- **PROBLEM STATEMENT**:
Among the entries below, how many lines contain the string "plus"? Only the number is wanted.

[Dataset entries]
┄┄┄┄┄┄

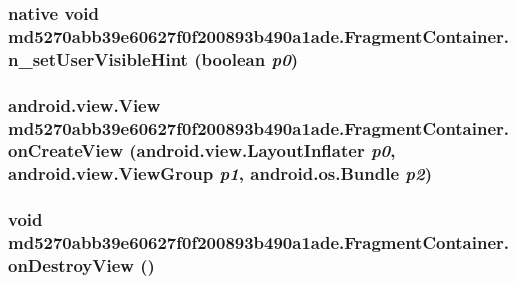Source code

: \hypertarget{classmd5270abb39e60627f0f200893b490a1ade_1_1_fragment_container_be08304fec0177841d7102ecbd8465a0}{
\subsubsection[{n\_\-setUserVisibleHint}]{\setlength{\rightskip}{0pt plus 5cm}native void md5270abb39e60627f0f200893b490a1ade.FragmentContainer.n\_\-setUserVisibleHint (boolean {\em p0})}}
\label{classmd5270abb39e60627f0f200893b490a1ade_1_1_fragment_container_be08304fec0177841d7102ecbd8465a0}


\hypertarget{classmd5270abb39e60627f0f200893b490a1ade_1_1_fragment_container_38270e68e1d2d7f70373ca9c82a31f3f}{
\subsubsection[{onCreateView}]{\setlength{\rightskip}{0pt plus 5cm}android.view.View md5270abb39e60627f0f200893b490a1ade.FragmentContainer.onCreateView (android.view.LayoutInflater {\em p0}, \/  android.view.ViewGroup {\em p1}, \/  android.os.Bundle {\em p2})}}
\label{classmd5270abb39e60627f0f200893b490a1ade_1_1_fragment_container_38270e68e1d2d7f70373ca9c82a31f3f}


\hypertarget{classmd5270abb39e60627f0f200893b490a1ade_1_1_fragment_container_4d7e667cd11efc3b3a5cb5d2e17dda1d}{
\subsubsection[{onDestroyView}]{\setlength{\rightskip}{0pt plus 5cm}void md5270abb39e60627f0f200893b490a1ade.FragmentContainer.onDestroyView ()}}
\label{classmd5270abb39e60627f0f200893b490a1ade_1_1_fragment_container_4d7e667cd11efc3b3a5cb5d2e17dda1d}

┄┄┄┄┄┄

- **EXERCISE OUTPUT**:
3